*WHAT IS NEEDED*. Below are the entries. Transcribe exactly the lines from the one with "which is the" through the one with "pipeline, ablated against", ends included, and leave out all others.

*** STUDY MATERIAL ***

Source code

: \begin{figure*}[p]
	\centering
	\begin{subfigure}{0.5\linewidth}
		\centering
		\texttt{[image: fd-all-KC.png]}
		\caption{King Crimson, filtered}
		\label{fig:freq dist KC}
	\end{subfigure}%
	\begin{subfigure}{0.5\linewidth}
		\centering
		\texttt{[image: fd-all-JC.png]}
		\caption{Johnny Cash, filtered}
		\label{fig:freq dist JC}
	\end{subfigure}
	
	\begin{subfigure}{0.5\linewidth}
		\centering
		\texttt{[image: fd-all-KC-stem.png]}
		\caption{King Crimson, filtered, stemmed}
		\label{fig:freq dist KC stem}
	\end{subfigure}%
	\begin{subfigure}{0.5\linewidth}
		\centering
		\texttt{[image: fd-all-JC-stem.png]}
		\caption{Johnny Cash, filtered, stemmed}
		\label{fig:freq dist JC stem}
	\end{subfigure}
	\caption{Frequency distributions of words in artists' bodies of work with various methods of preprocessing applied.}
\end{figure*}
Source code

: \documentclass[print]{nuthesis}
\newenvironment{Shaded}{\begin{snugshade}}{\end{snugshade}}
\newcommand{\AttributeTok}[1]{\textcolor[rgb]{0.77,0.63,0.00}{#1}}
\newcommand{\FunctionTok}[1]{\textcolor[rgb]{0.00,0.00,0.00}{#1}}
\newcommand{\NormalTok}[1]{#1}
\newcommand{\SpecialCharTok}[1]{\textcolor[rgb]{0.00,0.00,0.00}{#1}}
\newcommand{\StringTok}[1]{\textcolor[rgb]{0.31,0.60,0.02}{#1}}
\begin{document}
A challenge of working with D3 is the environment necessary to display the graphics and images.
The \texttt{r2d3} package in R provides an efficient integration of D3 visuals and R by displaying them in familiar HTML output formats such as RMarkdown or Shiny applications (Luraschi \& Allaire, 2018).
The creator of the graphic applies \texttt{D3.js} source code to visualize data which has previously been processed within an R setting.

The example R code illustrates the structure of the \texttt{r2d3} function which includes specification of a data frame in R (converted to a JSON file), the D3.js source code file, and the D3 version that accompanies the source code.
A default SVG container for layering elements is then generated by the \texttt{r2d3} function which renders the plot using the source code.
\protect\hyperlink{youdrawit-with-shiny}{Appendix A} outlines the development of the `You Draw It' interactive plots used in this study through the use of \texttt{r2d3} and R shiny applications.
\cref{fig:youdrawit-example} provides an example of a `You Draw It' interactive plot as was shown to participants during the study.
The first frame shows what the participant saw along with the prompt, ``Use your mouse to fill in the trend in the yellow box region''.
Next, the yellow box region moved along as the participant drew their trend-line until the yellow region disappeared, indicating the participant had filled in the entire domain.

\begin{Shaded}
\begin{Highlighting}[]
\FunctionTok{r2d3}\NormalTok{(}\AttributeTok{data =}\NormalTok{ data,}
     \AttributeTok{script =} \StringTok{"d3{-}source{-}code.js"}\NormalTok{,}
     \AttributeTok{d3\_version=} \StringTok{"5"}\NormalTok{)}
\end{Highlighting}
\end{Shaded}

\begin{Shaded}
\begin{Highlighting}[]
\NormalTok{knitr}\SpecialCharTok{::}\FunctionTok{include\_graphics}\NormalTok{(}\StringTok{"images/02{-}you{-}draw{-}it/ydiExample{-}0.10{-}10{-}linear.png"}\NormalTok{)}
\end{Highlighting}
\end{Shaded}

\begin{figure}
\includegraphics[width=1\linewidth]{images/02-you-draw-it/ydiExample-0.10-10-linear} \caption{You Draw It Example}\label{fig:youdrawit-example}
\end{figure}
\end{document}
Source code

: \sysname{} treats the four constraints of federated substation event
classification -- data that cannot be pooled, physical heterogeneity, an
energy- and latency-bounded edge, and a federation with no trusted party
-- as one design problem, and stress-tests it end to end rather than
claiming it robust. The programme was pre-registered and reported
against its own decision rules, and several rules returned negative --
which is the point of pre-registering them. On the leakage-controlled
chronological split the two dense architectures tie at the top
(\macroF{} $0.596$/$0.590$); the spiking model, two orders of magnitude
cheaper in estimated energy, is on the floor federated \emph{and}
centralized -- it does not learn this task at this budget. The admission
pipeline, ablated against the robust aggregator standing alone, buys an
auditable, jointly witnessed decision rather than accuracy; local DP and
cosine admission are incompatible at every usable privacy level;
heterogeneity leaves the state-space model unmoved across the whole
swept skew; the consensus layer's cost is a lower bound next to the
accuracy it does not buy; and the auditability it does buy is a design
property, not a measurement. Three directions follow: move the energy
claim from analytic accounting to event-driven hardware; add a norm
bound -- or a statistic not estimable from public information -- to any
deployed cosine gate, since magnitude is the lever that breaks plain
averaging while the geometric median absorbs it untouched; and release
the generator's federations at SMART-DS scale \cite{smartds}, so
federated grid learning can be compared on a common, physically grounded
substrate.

*** End of STUDY MATERIAL ***

*COMPLETED TASK*.
which is the point of pre-registering them. On the leakage-controlled
chronological split the two dense architectures tie at the top
(\macroF{} $0.596$/$0.590$); the spiking model, two orders of magnitude
cheaper in estimated energy, is on the floor federated \emph{and}
centralized -- it does not learn this task at this budget. The admission
pipeline, ablated against the robust aggregator standing alone, buys an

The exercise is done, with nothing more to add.